On the lighter side, there’s the ’70s AM radio-style pop of “You and Me on the Rock”. It’s an unabashed love letter to Carlile’s wife. Sprightly acoustic guitar, warm piano, and lovely harmonies courtesy of the members of the band Lucius make the song a catchy, sunny earworm. The chorus is long but instantly memorable: “Me out in my garden / And you out on your walk / Is all the distance this poor girl can take / Without listening to you talk / I don’t need their money, baby / Just you and me on the rock.”
The folky “This Time Tomorrow” is a quiet, pretty song featuring acoustic guitar, occasional bass, and tight harmonies from Carlile’s longtime bandmates Tim and Phil Hanseroth. It’s both sad and comforting in its sentiment of appreciating what you have and remembering people fondly when they’re gone. “You know the breakin’ of the day might bring you sorrow / And I may not be around this time tomorrow / But I’ll always be with you.” Similarly, “Stay Gentle” is a 1950s-style lullaby with a broad vocal melody and thick, layered harmonies. With the vocals doing so much work, the arrangement is largely limited to a simple acoustic guitar riff.
The most intense of the acoustic tracks is “When You’re Wrong”, which is full of difficult, emotional lyrics. Carlile sings to a person she knows well, vacillating between empathy and anger that this person is involved with a significant other who is terrible for them. With the lyrical themes so knotty, the music is kept simple again, with a sparse guitar line leading the way and occasional accents from drums and bass.

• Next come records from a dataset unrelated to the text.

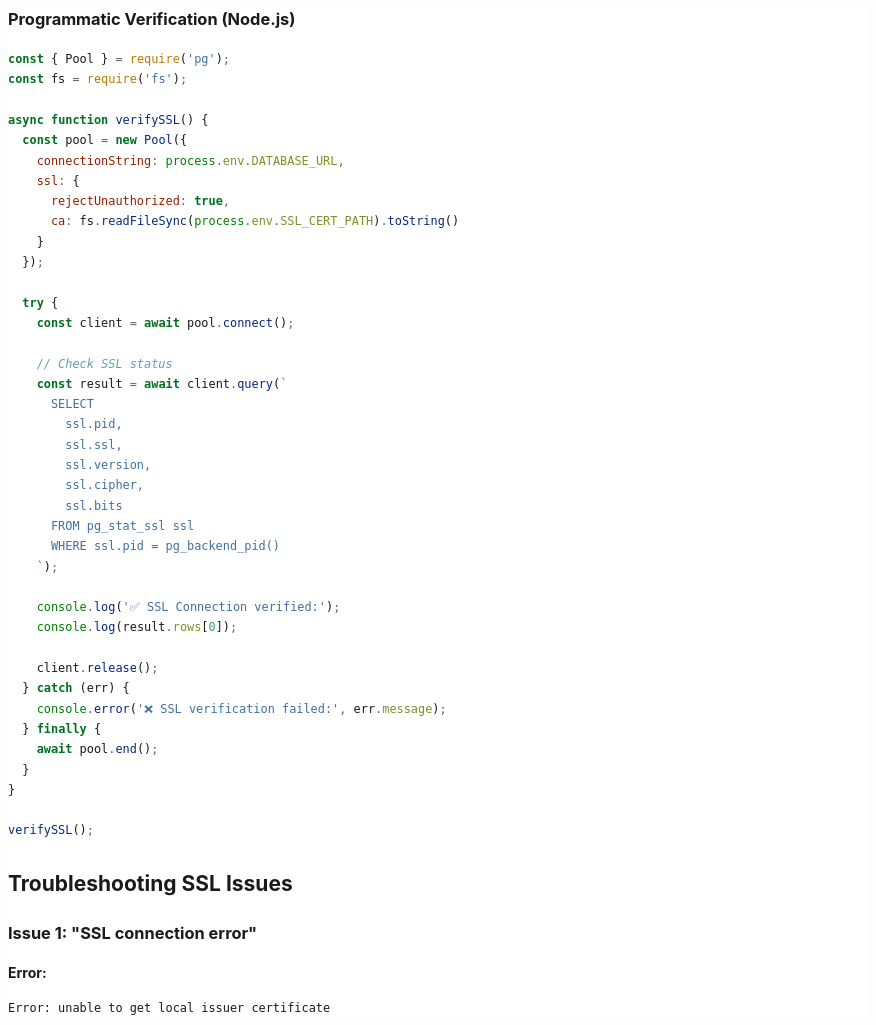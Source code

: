### Programmatic Verification (Node.js)

```javascript
const { Pool } = require('pg');
const fs = require('fs');

async function verifySSL() {
  const pool = new Pool({
    connectionString: process.env.DATABASE_URL,
    ssl: {
      rejectUnauthorized: true,
      ca: fs.readFileSync(process.env.SSL_CERT_PATH).toString()
    }
  });

  try {
    const client = await pool.connect();
    
    // Check SSL status
    const result = await client.query(`
      SELECT 
        ssl.pid,
        ssl.ssl,
        ssl.version,
        ssl.cipher,
        ssl.bits
      FROM pg_stat_ssl ssl
      WHERE ssl.pid = pg_backend_pid()
    `);
    
    console.log('✅ SSL Connection verified:');
    console.log(result.rows[0]);
    
    client.release();
  } catch (err) {
    console.error('❌ SSL verification failed:', err.message);
  } finally {
    await pool.end();
  }
}

verifySSL();
```

## Troubleshooting SSL Issues

### Issue 1: "SSL connection error"

**Error:**
```
Error: unable to get local issuer certificate
```
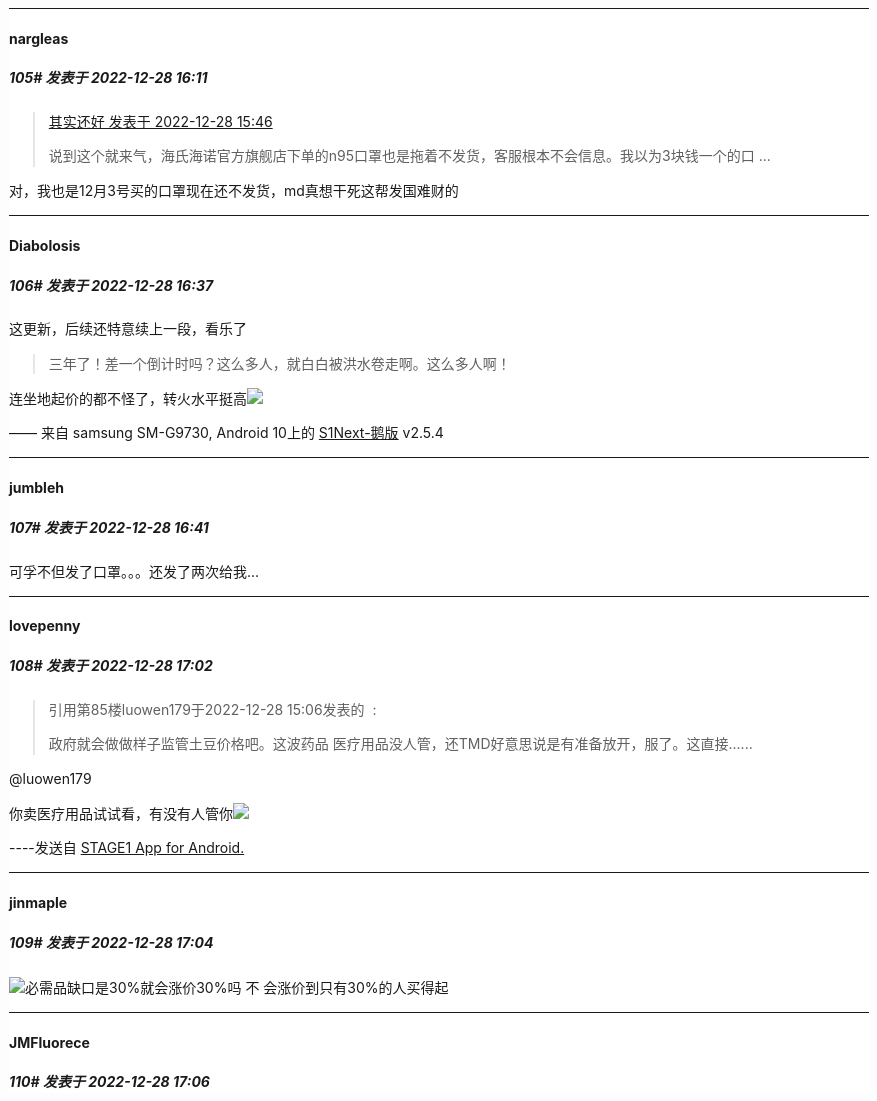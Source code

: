 *****

####  nargleas  
##### 105#       发表于 2022-12-28 16:11

<blockquote><a href="httphttps://bbs.saraba1st.com/2b/forum.php?mod=redirect&amp;goto=findpost&amp;pid=59118640&amp;ptid=2112316" target="_blank">其实还好 发表于 2022-12-28 15:46</a>

说到这个就来气，海氏海诺官方旗舰店下单的n95口罩也是拖着不发货，客服根本不会信息。我以为3块钱一个的口 ...</blockquote>
对，我也是12月3号买的口罩现在还不发货，md真想干死这帮发国难财的



*****

####  Diabolosis  
##### 106#       发表于 2022-12-28 16:37

这更新，后续还特意续上一段，看乐了<blockquote>三年了！差一个倒计时吗？这么多人，就白白被洪水卷走啊。这么多人啊！</blockquote>连坐地起价的都不怪了，转火水平挺高<img src="https://static.saraba1st.com/image/smiley/face2017/067.png" referrerpolicy="no-referrer">

—— 来自 samsung SM-G9730, Android 10上的 [S1Next-鹅版](https://github.com/ykrank/S1-Next/releases) v2.5.4

*****

####  jumbleh  
##### 107#       发表于 2022-12-28 16:41

可孚不但发了口罩。。。还发了两次给我...



*****

####  lovepenny  
##### 108#       发表于 2022-12-28 17:02

<blockquote>引用第85楼luowen179于2022-12-28 15:06发表的  :

政府就会做做样子监管土豆价格吧。这波药品 医疗用品没人管，还TMD好意思说是有准备放开，服了。这直接......</blockquote>
@luowen179

你卖医疗用品试试看，有没有人管你<img src="https://static.saraba1st.com/image/smiley/face2017/027.png" referrerpolicy="no-referrer">

----发送自 [STAGE1 App for Android.](http://stage1.5j4m.com/?1.37)

*****

####  jinmaple  
##### 109#       发表于 2022-12-28 17:04

<img src="https://static.saraba1st.com/image/smiley/face2017/037.png" referrerpolicy="no-referrer">必需品缺口是30%就会涨价30%吗 不 会涨价到只有30%的人买得起

*****

####  JMFluorece  
##### 110#       发表于 2022-12-28 17:06

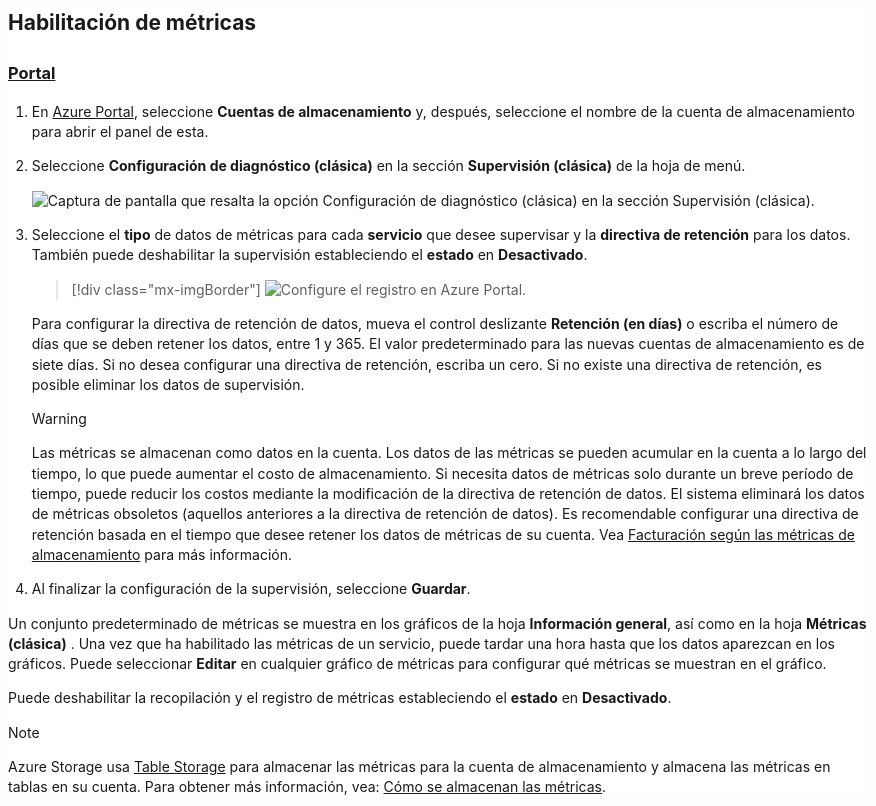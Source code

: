 <a id="Enable-metrics"></a>

## <a name="enable-metrics"></a>Habilitación de métricas

### <a name="portal"></a>[Portal](#tab/azure-portal)

1. En [Azure Portal](https://portal.azure.com), seleccione **Cuentas de almacenamiento** y, después, seleccione el nombre de la cuenta de almacenamiento para abrir el panel de esta.

2. Seleccione **Configuración de diagnóstico (clásica)** en la sección **Supervisión (clásica)** de la hoja de menú.
   
   ![Captura de pantalla que resalta la opción Configuración de diagnóstico (clásica) en la sección Supervisión (clásica).](./media/manage-storage-analytics-metrics/storage-enable-metrics-00.png)

3. Seleccione el **tipo** de datos de métricas para cada **servicio** que desee supervisar y la **directiva de retención** para los datos. También puede deshabilitar la supervisión estableciendo el **estado** en **Desactivado**.

   > [!div class="mx-imgBorder"]
   > ![Configure el registro en Azure Portal.](./media/manage-storage-analytics-logs/enable-diagnostics.png) 

   Para configurar la directiva de retención de datos, mueva el control deslizante **Retención (en días)** o escriba el número de días que se deben retener los datos, entre 1 y 365. El valor predeterminado para las nuevas cuentas de almacenamiento es de siete días. Si no desea configurar una directiva de retención, escriba un cero. Si no existe una directiva de retención, es posible eliminar los datos de supervisión.

   > [!WARNING]
   > Las métricas se almacenan como datos en la cuenta. Los datos de las métricas se pueden acumular en la cuenta a lo largo del tiempo, lo que puede aumentar el costo de almacenamiento. Si necesita datos de métricas solo durante un breve período de tiempo, puede reducir los costos mediante la modificación de la directiva de retención de datos. El sistema eliminará los datos de métricas obsoletos (aquellos anteriores a la directiva de retención de datos). Es recomendable configurar una directiva de retención basada en el tiempo que desee retener los datos de métricas de su cuenta. Vea [Facturación según las métricas de almacenamiento](storage-analytics-metrics.md#billing-on-storage-metrics) para más información.
   >

4. Al finalizar la configuración de la supervisión, seleccione **Guardar**.

Un conjunto predeterminado de métricas se muestra en los gráficos de la hoja **Información general**, así como en la hoja **Métricas (clásica)** . Una vez que ha habilitado las métricas de un servicio, puede tardar una hora hasta que los datos aparezcan en los gráficos. Puede seleccionar **Editar** en cualquier gráfico de métricas para configurar qué métricas se muestran en el gráfico.

Puede deshabilitar la recopilación y el registro de métricas estableciendo el **estado** en **Desactivado**.

> [!NOTE]
> Azure Storage usa [Table Storage](storage-introduction.md#table-storage) para almacenar las métricas para la cuenta de almacenamiento y almacena las métricas en tablas en su cuenta. Para obtener más información, vea: [Cómo se almacenan las métricas](storage-analytics-metrics.md#how-metrics-are-stored).
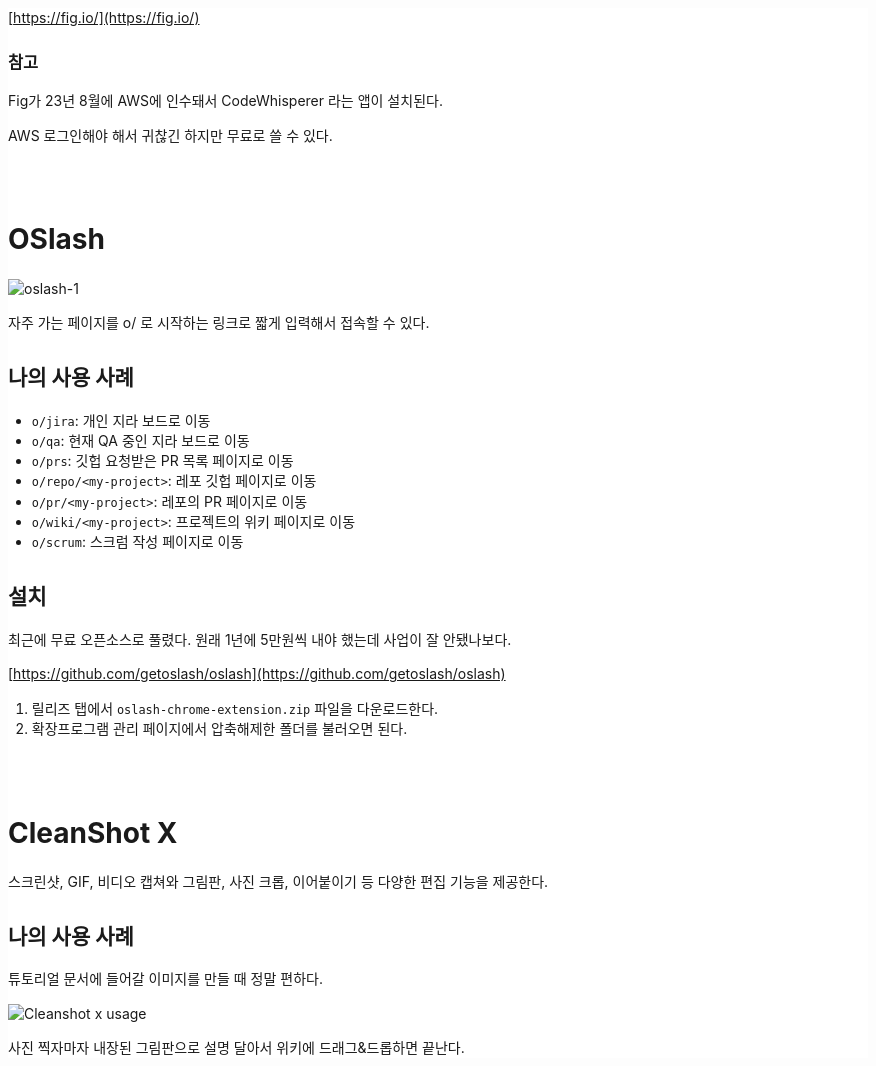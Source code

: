 [https://fig.io/](https://fig.io/)

### 참고

Fig가 23년 8월에 AWS에 인수돼서 CodeWhisperer 라는 앱이 설치된다.

AWS 로그인해야 해서 귀찮긴 하지만 무료로 쓸 수 있다.

&nbsp;

# OSlash

![oslash-1](https://github.com/16Yongjin/16Yongjin.github.io/assets/22253556/bec97640-92fc-4fd1-9755-37540a11d005)

자주 가는 페이지를 o/ 로 시작하는 링크로 짧게 입력해서 접속할 수 있다.

## 나의 사용 사례

- `o/jira`: 개인 지라 보드로 이동
- `o/qa`: 현재 QA 중인 지라 보드로 이동
- `o/prs`: 깃헙 요청받은 PR 목록 페이지로 이동
- `o/repo/<my-project>`: 레포 깃헙 페이지로 이동
- `o/pr/<my-project>`: 레포의 PR 페이지로 이동
- `o/wiki/<my-project>`: 프로젝트의 위키 페이지로 이동
- `o/scrum`: 스크럼 작성 페이지로 이동

## 설치

최근에 무료 오픈소스로 풀렸다. 원래 1년에 5만원씩 내야 했는데 사업이 잘 안됐나보다.

[https://github.com/getoslash/oslash](https://github.com/getoslash/oslash)

1. 릴리즈 탭에서 `oslash-chrome-extension.zip` 파일을 다운로드한다.
2. 확장프로그램 관리 페이지에서 압축해제한 폴더를 불러오면 된다.

&nbsp;

# CleanShot X

<iframe width="560" height="315" src="https://www.youtube.com/embed/FZbICrBKWIU?si=qNB-iz2PB6EgRCxM" title="YouTube video player" frameborder="0" allow="accelerometer; autoplay; clipboard-write; encrypted-media; gyroscope; picture-in-picture; web-share" allowfullscreen></iframe>

스크린샷, GIF, 비디오 캡쳐와 그림판, 사진 크롭, 이어붙이기 등 다양한 편집 기능을 제공한다.

## 나의 사용 사례

튜토리얼 문서에 들어갈 이미지를 만들 때 정말 편하다.

![Cleanshot x usage](https://github.com/16Yongjin/16Yongjin.github.io/assets/22253556/d72ddb93-bae0-4ab0-82ba-02e021597c79)

사진 찍자마자 내장된 그림판으로 설명 달아서 위키에 드래그&드롭하면 끝난다.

The album opens and closes with piano ballads. “Right on Time” is just Carlile’s voice and piano for the first half of the track, giving full space for the beautiful melody and strong singing to be effective. In the second half, the instrumentation grows as drums, bass, electric guitar, and organ all join in. Producers Dave Cobb and Shooter Jennings make sure the ensemble doesn’t overwhelm Carlile, though, and the piano and her voice stay at the forefront of the track the whole time.
“Throwing Good After Bad” finishes the record on a plaintive note. The track is essentially a letter to an ex (lover? Bandmate?) who left searching for something bigger. Carlile insists, “I’ll get over you / But you won’t be whole until you do / You won’t find what you had / Throwing good after bad.” Musically, this song stays much more muted than “Right on Time”, with only a cello showing up late in the track to add some extra emotion to the piano and vocals.
Carlile has been making high-quality music for years, and In These Silent Days adds to that legacy. The songwriting is so good throughout, and Cobb and Jennings’ production is spot-on. They know when to let a track stay sparse and put the lyrics and vocals in the center and when to expand the ensemble and emphasize the music. Carlile’s singing is in top-notch form, ranging from delicate to unhinged but almost always sounding gorgeous. Recently Carlile joined Kacey Musgraves and comedian Bo Burnham as a high-profile artist being miscategorized by the Grammy Awards for 2021 (apparently, a 20-year career in roots and Americana music has made her popular enough to qualify as a pop artist). Regardless of genre, though, this record deserves recognition as being one of the year’s best.